Narrow any semantic search with a regular MongoDB query over the source documents — no reindex, no schema change, works on every search path:

mongosemantic search "a detective hunting a serial killer" -c movies \
  --filter '{"year": {"$lt": 1960}}'

The shot below is exactly that: the same noir query, constrained to pre-1960 — every modern serial-killer film drops out and the classics surface. Local paths (brute-force, embedded HNSW) pre-filter the matching _ids and are exact; Atlas paths over-fetch ×5 and post-match. $where/$function/$accumulator/$text/$expr are rejected; invalid filters error loudly (exit 2 on the CLI, HTTP 400 in the web UI).

Metadata filtering — the same noir query constrained to year < 1960 with a plain MongoDB filter; only pre-1960 classics return

Rerank with a local cross-encoder

Vector similarity is a great first pass but a mediocre judge of final order. --rerank turns search into two-stage retrieval: over-fetch limit×5 candidates, re-score each (query, chunk) pair with a local cross-encoder (cross-encoder/ms-marco-MiniLM-L-6-v2, ~80 MB, CPU, loaded once per process), and return the top hits — original similarity kept as vector_score:

mongosemantic search "a washed-up boxer gets one last shot at redemption" \
  -c movies --rerank

In the shot: the Reranked badge on every row, the decisive winner (an actual washed-up-boxer redemption plot), and score bars normalized per result set. A bonus: cross-encoder scores are comparable across collections, even ones embedded with different models.

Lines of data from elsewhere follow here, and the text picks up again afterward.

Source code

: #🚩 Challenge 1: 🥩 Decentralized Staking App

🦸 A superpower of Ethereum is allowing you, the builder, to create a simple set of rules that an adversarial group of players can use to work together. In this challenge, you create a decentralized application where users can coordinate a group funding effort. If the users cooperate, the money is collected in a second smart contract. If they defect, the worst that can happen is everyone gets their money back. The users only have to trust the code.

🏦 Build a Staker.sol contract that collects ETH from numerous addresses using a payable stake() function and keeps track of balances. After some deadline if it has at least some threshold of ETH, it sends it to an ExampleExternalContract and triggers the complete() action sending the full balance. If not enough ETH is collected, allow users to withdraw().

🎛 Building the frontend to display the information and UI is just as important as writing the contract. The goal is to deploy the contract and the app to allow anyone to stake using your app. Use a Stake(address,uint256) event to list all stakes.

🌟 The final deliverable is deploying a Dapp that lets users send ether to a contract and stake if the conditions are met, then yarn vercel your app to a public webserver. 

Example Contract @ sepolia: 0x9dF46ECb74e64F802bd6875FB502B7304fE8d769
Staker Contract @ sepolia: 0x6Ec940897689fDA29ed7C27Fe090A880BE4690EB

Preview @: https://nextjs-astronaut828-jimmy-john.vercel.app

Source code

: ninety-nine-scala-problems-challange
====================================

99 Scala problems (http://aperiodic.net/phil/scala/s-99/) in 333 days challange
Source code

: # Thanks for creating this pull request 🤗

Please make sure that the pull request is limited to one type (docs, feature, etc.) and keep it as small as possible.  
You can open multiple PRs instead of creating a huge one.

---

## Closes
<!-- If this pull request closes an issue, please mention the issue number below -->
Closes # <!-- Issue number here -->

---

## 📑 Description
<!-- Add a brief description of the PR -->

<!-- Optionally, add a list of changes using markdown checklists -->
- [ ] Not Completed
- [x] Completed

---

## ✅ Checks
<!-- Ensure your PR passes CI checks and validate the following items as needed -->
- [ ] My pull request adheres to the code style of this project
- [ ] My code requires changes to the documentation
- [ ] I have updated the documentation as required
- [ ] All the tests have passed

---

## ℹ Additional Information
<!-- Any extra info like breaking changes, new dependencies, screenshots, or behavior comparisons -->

Cross-encoder reranking — top candidates re-scored locally; every hit carries a reranked badge and bars are normalized per result set

Hybrid search — on every topology

Combine semantic similarity with keyword matching for queries that mix meaning and specific terms — "MongoDB 7.0 replica set issues" benefits from semantic (catches "replica set" → "replication") plus keyword (anchors on "7.0").

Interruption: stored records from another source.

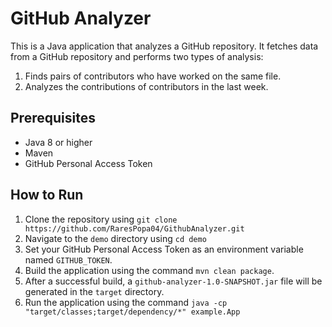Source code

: # GitHub Analyzer

This is a Java application that analyzes a GitHub repository. It fetches data from a GitHub repository and performs two types of analysis:

1. Finds pairs of contributors who have worked on the same file.
2. Analyzes the contributions of contributors in the last week.

## Prerequisites

- Java 8 or higher
- Maven
- GitHub Personal Access Token

## How to Run
1. Clone the repository using `git clone https://github.com/RaresPopa04/GithubAnalyzer.git`
2. Navigate to the `demo` directory using  `cd demo`
3. Set your GitHub Personal Access Token as an environment variable named `GITHUB_TOKEN`.
4. Build the application using the command `mvn clean package`.
5. After a successful build, a `github-analyzer-1.0-SNAPSHOT.jar` file will be generated in the `target` directory.
6. Run the application using the command `java -cp "target/classes;target/dependency/*" example.App`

mongosemantic search "Godzilla attacks a city" -c movies --hybrid

Two paths, picked automatically:

Atlas with Search indexes — native $rankFusion over $vectorSearch plus BM25 $search; the search path verifies both indexes actually exist before relying on them.
Everywhere else — self-hosted 7.0+ (standalone or replica set), and Atlas clusters whose Search indexes are cap-blocked (e.g. the free-tier 3-index budget): client-side reciprocal-rank fusion over a classic MongoDB $text index on the shadow's chunk text plus the vector leg, with the same 1/(60+rank), 0.6/0.4 weighting as $rankFusion.

The shot below is hybrid running against a plain self-hosted replica set — no Atlas anywhere. Inline-mode collections fall back to pure semantic with a clear notice. Filter, rerank, and hybrid all compose, and all three are available in the CLI, the web UI, and the MCP tools.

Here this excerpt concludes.